05-09-2018 12:27 AM - edited 05-09-2018 12:38 AM
We are analyzing kudu for production in real time ingestion but we are not sure about how much disk/ram needs, I have understood that kudu storage does not work with hdfs means that we need additional resources and we don´t know how much disk/ram for each 1gb of data ingested storaged from kafka.
how can I control cuota (%) for each process if kudu does not work with YARN?
Do you recomend separated cluster for kudu to control memory usage?
Are there any formula to calculate additional hardware for kudu? disk=replication factor * data? and memory?
If kudu does not need HDFS for storage probably HDFS is not necessary. Isn´t that right?
Thanks in advance
05-09-2018 06:14 PM - edited 05-09-2018 06:16 PM
Kudu does not use HDFS at all. It requires its own storage space.
If you use 3x replication (the default) and no compression then Kudu will take 3x the amount of space that you ingest. However Kudu tends to efficiently encode and compress data so you will have to evaluate how much space Kudu takes based on the schema and data ingestion patterns you have.
The more RAM you give Kudu the better it will perform... treat Kudu like a database (think MySQL or Vertica).
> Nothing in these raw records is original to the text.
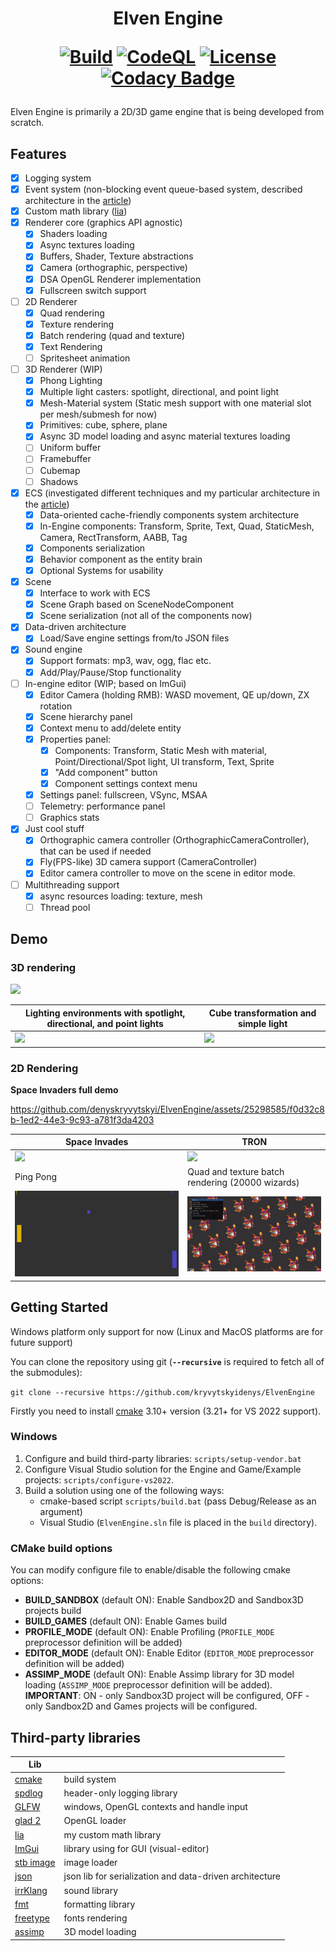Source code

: <h1 align="center"> Elven Engine 
<br/>

[![Build](https://github.com/denyskryvytskyi/ElvenEngine/actions/workflows/cmake.yml/badge.svg)](https://github.com/denyskryvytskyi/ElvenEngine/actions/workflows/cmake.yml)
[![CodeQL](https://github.com/denyskryvytskyi/ElvenEngine/actions/workflows/codeql.yml/badge.svg)](https://github.com/denyskryvytskyi/ElvenEngine/actions/workflows/codeql.yml)
[![License](https://img.shields.io/badge/License-MIT-green.svg)](https://github.com/denyskryvytskyi/ElvenEngine/blob/master/LICENSE)
[![Codacy Badge](https://app.codacy.com/project/badge/Grade/493f09fda55b43f68886f52be5240d27)](https://www.codacy.com/gh/denyskryvytskyi/ElvenEngine/dashboard?utm_source=github.com&amp;utm_medium=referral&amp;utm_content=denyskryvytskyi/ElvenEngine&amp;utm_campaign=Badge_Grade)

</h1>

Elven Engine is primarily a 2D/3D game engine that is being developed from scratch.

## Features
+ [x] Logging system
+ [x] Event system (non-blocking event queue-based system, described architecture in the [article](https://denyskryvytskyi.github.io/event-system))
+ [x] Custom math library ([lia](https://github.com/denyskryvytskyi/lia))
+ [x] Renderer core (graphics API agnostic)
  - [x] Shaders loading
  - [x] Async textures loading
  - [x] Buffers, Shader, Texture abstractions
  - [x] Camera (orthographic, perspective)
  - [x] DSA OpenGL Renderer implementation
  - [x] Fullscreen switch support
+ [ ] 2D Renderer
  - [x] Quad rendering
  - [x] Texture rendering
  - [x] Batch rendering (quad and texture)
  - [x] Text Rendering
  - [ ] Spritesheet animation
+ [ ] 3D Renderer (WIP)
  - [x] Phong Lighting
  - [x] Multiple light casters: spotlight, directional, and point light
  - [x] Mesh-Material system (Static mesh support with one material slot per mesh/submesh for now)
  - [x] Primitives: cube, sphere, plane
  - [x] Async 3D model loading and async material textures loading
  - [ ] Uniform buffer
  - [ ] Framebuffer
  - [ ] Cubemap
  - [ ] Shadows
+ [x] ECS (investigated different techniques and my particular architecture in the [article](https://denyskryvytskyi.github.io/ecs))
  - [x] Data-oriented cache-friendly components system architecture
  - [x] In-Engine components: Transform, Sprite, Text, Quad, StaticMesh, Camera, RectTransform, AABB, Tag
  - [x] Components serialization
  - [x] Behavior component as the entity brain
  - [x] Optional Systems for usability
+ [x] Scene
  - [x] Interface to work with ECS
  - [x] Scene Graph based on SceneNodeComponent
  - [x] Scene serialization (not all of the components now)
+ [x] Data-driven architecture
  - [x] Load/Save engine settings from/to JSON files
+ [x] Sound engine
  - [x] Support formats: mp3, wav, ogg, flac etc.
  - [x] Add/Play/Pause/Stop functionality
+ [ ] In-engine editor (WIP; based on ImGui)
  - [x] Editor Camera (holding RMB): WASD movement, QE up/down, ZX rotation
  - [x] Scene hierarchy panel
  - [x] Context menu to add/delete entity
  - [x] Properties panel: 
    - [x] Components: Transform, Static Mesh with material, Point/Directional/Spot light, UI transform, Text, Sprite
    - [x] "Add component" button
    - [x] Component settings context menu
  - [x] Settings panel: fullscreen, VSync, MSAA
  - [ ] Telemetry: performance panel
  - [ ] Graphics stats
+ [x] Just cool stuff
  - [x] Orthographic camera controller (OrthographicCameraController), that can be used if needed
  - [x] Fly(FPS-like) 3D camera support (CameraController)
  - [x] Editor camera controller to move on the scene in editor mode.
+ [ ] Multithreading support
  - [x] async resources loading: texture, mesh
  - [ ] Thread pool

## Demo
### 3D rendering
<img src=".github/demo/Scene_demo_0.png">

| Lighting environments with spotlight, directional, and point lights | Cube transformation and simple light |
| --- | --- | 
| <img src=".github/demo/light_casters_demo.gif"> | <img src=".github/demo/cube_light_demo.gif"> |

### 2D Rendering
**Space Invaders full demo**

https://github.com/denyskryvytskyi/ElvenEngine/assets/25298585/f0d32c8b-1ed2-44e3-9c93-a781f3da4203

| Space Invades  | TRON |
| --- | --- |
| <img src=".github/demo/invaders.gif"> | <img src=".github/demo/tron.gif"> |
| Ping Pong | Quad and texture batch rendering (20000 wizards) |
| <img src=".github/demo/pong.gif"> | <img src=".github/demo/wizards.gif"> |

## Getting Started

Windows platform only support for now (Linux and MacOS platforms are for future support)

You can clone the repository using git (**`--recursive`** is required to fetch all of the submodules):

`git clone --recursive https://github.com/kryvytskyidenys/ElvenEngine`

Firstly you need to install [cmake](https://cmake.org/) 3.10+ version (3.21+ for VS 2022 support).

### Windows
1. Configure and build third-party libraries: `scripts/setup-vendor.bat`
2. Configure Visual Studio solution for the Engine and Game/Example projects: `scripts/configure-vs2022`. 
3. Build a solution using one of the following ways:
   - cmake-based script `scripts/build.bat` (pass Debug/Release as an argument)
   - Visual Studio (`ElvenEngine.sln` file is placed in the `build` directory).

### CMake build options
You can modify configure file to enable/disable the following cmake options:
- **BUILD_SANDBOX** (default ON): Enable Sandbox2D and Sandbox3D projects build
- **BUILD_GAMES** (default ON): Enable Games build
- **PROFILE_MODE** (default ON): Enable Profiling (`PROFILE_MODE` preprocessor definition will be added)
- **EDITOR_MODE** (default ON): Enable Editor (`EDITOR_MODE` preprocessor definition will be added)
- **ASSIMP_MODE** (default ON): Enable Assimp library for 3D model loading (`ASSIMP_MODE` preprocessor definition will be added). **IMPORTANT**: ON - only Sandbox3D project will be configured, OFF - only Sandbox2D and Games projects will be configured.

## Third-party libraries
| Lib |  |
| ------ | ------ |
| [cmake](https://github.com/Kitware/CMake) | build system |
| [spdlog](https://github.com/gabime/spdlog) | header-only logging library |
| [GLFW](https://github.com/glfw/glfw) | windows, OpenGL contexts and handle input |
| [glad 2](https://glad.dav1d.de/) | OpenGL loader |
| [lia](https://github.com/kryvytskyidenys/lia) | my custom math library |
| [ImGui](https://github.com/kryvytskyidenys/imgui) | library using for GUI (visual-editor) |
| [stb image](https://github.com/nothings/stb/blob/master/stb_image.h) | image loader |
| [json](https://github.com/nlohmann/json) | json lib for serialization and data-driven architecture |
| [irrKlang](https://www.ambiera.com/irrklang/) | sound library |
| [fmt](https://github.com/fmtlib/fmt) | formatting library |
| [freetype](https://freetype.org/) | fonts rendering |
| [assimp](https://github.com/assimp/assimp) | 3D model loading |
Right now there is no way to specify a quota, the only available settings related to that are: --fs_wal_dir_reserved_bytes ( https://kudu.apache.org/docs/configuration_reference.html#kudu-tserver_fs_wal_dir_reserved_bytes ) and --fs_data_dirs_reserved_bytes ( https://kudu.apache.org/docs/configuration_reference.html#kudu-tserver_fs_data_dirs_reserved_bytes )
If you need to closely control the amount of space Kudu uses then you can consider putting it on its own partitions or machines. However if it possible to put Kudu on the same machines that have HDFS running on them if you want to do that.
Hope that helps!